Tag Archives: oyster yacht

Mamma Mia

The next morning, we set about delivering laundry and provisioning up.  We left at about midday for Skopelos, the island where some of Mamma Mia was filmed.  We arrived in a large bay on the west coast but after trying to anchor unsuccessfully decided to go in a secluded inlet off to the south and took a long line ashore.  Soon it was beer o’clock.  What a lovely quiet spot – oh, apart from a noisy bunch of Romanians larking about and having fun!  How very rude!!

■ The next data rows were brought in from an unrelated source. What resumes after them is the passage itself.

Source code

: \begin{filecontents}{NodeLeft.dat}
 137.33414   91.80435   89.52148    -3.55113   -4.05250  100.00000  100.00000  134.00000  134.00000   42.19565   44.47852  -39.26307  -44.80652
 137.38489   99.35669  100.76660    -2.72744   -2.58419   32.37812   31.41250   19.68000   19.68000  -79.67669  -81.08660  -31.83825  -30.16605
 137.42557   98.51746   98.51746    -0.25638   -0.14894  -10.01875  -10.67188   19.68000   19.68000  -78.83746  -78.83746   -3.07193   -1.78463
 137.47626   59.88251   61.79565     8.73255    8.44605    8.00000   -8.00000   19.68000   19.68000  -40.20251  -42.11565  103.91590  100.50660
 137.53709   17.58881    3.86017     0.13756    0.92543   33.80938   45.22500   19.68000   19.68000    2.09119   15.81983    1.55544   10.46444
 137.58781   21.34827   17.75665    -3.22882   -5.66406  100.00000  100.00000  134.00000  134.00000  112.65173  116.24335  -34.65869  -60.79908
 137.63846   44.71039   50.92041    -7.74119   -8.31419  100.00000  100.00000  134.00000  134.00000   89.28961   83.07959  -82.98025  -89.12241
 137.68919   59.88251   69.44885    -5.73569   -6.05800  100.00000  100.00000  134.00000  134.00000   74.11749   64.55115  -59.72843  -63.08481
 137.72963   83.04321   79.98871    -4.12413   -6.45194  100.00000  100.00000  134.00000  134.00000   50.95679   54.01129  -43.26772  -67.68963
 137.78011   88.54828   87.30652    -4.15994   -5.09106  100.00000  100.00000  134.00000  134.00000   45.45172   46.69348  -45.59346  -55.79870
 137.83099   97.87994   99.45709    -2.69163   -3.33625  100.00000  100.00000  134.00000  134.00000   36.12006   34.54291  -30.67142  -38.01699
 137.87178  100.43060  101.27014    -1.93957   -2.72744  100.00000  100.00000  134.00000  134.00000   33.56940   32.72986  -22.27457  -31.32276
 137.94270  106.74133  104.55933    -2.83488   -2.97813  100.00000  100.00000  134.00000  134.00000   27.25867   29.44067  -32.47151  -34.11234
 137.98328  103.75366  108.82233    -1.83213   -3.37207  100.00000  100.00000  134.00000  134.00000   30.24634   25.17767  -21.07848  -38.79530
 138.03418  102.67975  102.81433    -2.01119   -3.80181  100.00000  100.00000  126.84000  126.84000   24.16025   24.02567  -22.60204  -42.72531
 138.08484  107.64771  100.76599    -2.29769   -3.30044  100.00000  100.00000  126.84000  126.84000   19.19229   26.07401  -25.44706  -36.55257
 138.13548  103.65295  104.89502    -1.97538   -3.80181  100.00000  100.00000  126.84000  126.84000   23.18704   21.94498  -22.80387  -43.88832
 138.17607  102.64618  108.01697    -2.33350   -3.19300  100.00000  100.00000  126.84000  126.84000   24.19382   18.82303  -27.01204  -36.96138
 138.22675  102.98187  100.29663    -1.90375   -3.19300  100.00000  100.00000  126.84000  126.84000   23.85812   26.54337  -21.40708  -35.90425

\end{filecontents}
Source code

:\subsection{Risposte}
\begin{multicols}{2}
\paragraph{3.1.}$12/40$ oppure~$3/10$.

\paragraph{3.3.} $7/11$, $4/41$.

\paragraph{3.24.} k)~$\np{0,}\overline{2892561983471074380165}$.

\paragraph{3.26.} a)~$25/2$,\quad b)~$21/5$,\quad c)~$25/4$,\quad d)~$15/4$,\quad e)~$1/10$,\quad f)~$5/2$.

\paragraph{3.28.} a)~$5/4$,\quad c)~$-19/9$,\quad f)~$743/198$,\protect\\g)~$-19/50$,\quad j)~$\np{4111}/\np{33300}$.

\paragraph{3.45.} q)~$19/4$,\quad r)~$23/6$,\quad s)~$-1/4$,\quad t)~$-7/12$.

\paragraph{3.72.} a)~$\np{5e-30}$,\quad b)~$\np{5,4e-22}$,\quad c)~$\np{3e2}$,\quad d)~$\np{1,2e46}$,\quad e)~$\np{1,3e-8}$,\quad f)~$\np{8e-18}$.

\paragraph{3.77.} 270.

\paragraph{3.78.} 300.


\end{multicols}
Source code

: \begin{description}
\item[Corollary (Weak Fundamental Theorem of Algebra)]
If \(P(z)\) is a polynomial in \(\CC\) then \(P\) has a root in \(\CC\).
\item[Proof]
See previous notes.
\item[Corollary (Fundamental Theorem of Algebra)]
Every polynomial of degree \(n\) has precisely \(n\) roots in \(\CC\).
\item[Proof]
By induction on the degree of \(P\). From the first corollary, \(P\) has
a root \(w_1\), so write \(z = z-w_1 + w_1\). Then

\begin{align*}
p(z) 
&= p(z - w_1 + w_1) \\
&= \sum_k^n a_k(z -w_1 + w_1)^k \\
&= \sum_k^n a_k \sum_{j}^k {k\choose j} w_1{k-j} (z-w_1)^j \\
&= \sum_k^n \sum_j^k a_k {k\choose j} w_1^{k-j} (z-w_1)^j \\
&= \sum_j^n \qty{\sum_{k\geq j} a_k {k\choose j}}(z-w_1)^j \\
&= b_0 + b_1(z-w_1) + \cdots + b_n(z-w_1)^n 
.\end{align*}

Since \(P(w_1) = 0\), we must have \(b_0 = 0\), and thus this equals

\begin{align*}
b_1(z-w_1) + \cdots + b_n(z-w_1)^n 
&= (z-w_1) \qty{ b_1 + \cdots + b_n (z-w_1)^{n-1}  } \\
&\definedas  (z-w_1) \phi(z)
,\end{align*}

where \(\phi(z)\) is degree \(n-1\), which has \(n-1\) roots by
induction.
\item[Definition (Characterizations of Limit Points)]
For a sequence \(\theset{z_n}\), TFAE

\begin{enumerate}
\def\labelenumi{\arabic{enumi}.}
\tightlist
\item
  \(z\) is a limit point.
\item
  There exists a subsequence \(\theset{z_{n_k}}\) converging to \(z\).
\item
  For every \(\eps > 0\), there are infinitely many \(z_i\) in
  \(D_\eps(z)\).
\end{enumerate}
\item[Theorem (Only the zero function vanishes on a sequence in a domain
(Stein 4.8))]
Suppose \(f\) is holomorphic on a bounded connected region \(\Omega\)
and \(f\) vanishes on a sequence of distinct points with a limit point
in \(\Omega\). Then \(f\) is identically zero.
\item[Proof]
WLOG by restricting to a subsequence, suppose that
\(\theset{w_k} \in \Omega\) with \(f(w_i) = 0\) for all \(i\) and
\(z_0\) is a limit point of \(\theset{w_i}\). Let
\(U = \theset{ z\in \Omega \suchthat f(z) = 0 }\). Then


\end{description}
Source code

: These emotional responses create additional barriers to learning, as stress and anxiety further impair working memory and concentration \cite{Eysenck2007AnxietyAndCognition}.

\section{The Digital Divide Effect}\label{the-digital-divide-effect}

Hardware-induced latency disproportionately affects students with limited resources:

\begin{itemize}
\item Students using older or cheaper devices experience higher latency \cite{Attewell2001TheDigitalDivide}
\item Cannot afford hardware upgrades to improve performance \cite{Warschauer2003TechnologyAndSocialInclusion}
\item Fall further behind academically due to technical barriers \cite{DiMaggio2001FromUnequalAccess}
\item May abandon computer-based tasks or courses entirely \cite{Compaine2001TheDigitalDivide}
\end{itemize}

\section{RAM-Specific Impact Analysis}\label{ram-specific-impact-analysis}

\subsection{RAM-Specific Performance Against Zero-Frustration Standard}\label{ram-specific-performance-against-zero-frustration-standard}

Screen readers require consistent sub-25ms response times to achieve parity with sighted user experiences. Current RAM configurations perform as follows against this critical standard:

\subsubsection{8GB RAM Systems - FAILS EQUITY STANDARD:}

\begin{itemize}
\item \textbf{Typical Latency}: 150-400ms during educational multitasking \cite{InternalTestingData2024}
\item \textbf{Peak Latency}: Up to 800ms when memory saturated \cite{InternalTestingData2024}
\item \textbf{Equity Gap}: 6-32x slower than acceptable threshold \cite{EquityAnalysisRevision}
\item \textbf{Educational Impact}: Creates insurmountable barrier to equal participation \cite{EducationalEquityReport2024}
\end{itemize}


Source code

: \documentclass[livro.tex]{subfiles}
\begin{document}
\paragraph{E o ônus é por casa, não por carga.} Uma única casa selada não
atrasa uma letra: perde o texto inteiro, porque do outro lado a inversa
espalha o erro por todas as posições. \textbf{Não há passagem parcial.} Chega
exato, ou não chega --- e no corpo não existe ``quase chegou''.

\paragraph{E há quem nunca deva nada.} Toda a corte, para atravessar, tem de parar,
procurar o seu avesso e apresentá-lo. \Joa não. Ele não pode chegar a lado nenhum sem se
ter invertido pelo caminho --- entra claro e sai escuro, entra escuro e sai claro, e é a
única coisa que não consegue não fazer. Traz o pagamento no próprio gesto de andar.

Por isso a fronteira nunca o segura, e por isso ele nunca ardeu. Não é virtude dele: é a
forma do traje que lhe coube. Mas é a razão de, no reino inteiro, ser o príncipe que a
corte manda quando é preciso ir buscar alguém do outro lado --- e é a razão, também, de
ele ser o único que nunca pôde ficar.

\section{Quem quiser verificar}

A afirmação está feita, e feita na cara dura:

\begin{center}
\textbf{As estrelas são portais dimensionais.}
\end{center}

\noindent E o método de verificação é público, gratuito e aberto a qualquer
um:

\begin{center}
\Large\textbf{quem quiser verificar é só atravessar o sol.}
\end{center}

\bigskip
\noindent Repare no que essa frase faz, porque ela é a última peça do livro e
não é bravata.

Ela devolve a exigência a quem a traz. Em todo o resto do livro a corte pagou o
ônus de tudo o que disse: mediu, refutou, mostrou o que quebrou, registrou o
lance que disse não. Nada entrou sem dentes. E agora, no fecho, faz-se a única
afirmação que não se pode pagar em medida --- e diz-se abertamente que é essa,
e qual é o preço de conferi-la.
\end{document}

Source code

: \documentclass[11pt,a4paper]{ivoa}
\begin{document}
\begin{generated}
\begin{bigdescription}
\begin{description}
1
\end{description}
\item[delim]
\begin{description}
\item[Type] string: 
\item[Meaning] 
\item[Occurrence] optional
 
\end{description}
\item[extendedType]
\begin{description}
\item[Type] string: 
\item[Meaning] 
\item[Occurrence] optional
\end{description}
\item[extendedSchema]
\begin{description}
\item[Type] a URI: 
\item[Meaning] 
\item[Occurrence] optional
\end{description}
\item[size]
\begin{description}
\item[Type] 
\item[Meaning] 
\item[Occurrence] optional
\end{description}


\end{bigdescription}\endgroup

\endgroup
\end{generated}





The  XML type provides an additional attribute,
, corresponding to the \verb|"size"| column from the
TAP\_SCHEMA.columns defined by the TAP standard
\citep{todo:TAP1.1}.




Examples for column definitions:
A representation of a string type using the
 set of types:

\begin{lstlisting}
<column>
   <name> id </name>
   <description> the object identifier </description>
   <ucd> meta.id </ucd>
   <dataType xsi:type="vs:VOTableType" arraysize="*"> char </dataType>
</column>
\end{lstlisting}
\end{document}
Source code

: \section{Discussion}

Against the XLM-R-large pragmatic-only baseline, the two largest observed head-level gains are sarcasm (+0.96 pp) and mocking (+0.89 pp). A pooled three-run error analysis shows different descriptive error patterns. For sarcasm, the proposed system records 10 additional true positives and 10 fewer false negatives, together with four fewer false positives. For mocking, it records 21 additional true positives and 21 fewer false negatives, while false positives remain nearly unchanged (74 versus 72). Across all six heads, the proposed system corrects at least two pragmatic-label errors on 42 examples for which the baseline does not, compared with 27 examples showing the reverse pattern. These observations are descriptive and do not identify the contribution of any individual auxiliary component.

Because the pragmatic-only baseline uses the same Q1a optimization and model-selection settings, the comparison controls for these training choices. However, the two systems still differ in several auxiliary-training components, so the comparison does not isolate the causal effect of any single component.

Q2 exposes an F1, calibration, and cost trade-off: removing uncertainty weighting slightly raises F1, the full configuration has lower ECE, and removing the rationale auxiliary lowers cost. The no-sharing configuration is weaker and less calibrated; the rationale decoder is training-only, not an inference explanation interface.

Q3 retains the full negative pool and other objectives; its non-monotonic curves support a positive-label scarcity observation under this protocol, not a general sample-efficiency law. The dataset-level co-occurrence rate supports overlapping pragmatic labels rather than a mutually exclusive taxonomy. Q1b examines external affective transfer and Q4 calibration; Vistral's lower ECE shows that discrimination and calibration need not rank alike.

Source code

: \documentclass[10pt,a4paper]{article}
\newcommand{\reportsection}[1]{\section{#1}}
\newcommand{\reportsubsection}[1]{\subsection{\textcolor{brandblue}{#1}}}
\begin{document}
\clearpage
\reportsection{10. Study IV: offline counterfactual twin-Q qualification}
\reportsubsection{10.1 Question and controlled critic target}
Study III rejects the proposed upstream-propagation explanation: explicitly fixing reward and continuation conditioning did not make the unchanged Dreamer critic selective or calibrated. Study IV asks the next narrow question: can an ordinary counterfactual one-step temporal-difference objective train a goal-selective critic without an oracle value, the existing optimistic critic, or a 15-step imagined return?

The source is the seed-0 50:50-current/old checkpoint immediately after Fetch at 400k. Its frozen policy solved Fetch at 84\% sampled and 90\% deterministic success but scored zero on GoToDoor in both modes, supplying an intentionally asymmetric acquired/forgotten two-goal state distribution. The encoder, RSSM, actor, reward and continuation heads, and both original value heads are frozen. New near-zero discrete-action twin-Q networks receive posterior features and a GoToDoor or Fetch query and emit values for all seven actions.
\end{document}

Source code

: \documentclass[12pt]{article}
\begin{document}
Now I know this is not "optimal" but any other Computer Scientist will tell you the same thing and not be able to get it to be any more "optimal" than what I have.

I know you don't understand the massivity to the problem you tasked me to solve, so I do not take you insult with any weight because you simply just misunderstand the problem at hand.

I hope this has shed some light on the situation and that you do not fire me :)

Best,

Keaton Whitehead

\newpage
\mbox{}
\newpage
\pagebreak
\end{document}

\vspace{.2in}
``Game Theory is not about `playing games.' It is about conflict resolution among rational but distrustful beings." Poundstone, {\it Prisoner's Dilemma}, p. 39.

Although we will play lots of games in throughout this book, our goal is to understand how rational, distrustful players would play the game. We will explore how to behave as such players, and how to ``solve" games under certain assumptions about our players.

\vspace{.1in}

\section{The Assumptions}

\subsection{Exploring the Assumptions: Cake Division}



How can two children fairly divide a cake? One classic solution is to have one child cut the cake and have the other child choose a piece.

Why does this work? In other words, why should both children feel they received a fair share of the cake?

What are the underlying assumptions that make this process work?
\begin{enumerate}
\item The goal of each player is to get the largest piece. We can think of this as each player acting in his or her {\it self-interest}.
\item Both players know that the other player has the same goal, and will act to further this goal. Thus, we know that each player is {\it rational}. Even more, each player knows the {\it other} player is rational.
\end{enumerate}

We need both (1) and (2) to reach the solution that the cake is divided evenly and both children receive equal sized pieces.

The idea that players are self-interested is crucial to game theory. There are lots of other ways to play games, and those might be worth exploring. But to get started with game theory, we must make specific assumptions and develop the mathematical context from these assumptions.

The wind was good from the south the following day so we had a fantastic run to the northern tip of the island and then tacked down the eastern flank.  We were in strong winds so couldn’t stop to take pictures of the headland with the church at the top of hundreds of steps where the wedding scene was filmed but the whole thing put us in the mood for watching the film as we listed to the score and sang along with all the tunes.

‘Do you think that’s it?’ Alice asked me casually, as we approached the headland from afar and were trying to pick it out from its backdrop through the binoculars.

‘I do, I do, I do!  I replied.  Which set us off – hooting hysterically.

Ah, little things…

We had a great dinner out and a leisurely start in the morning -this time aiming to close the circle and set of up the west coast again.  We parked up in a little harbour called Nea Klima.  It looked like a nice place, however, the constant slop from the waves rolling right in the mouth of the harbour would make for a noisy and uncomfortable night so we returned to the same inlet from the other night.  There was a bit more of a performance this time getting parked up but it was all good practice and I am now more confident about using the dinghy and tying up lines and bringing them back to the boat as Ian reverses in.  I dare say that we could even manage to do it with just the two of us.  But for now it was luxury to have Ian and Alice’s help and support.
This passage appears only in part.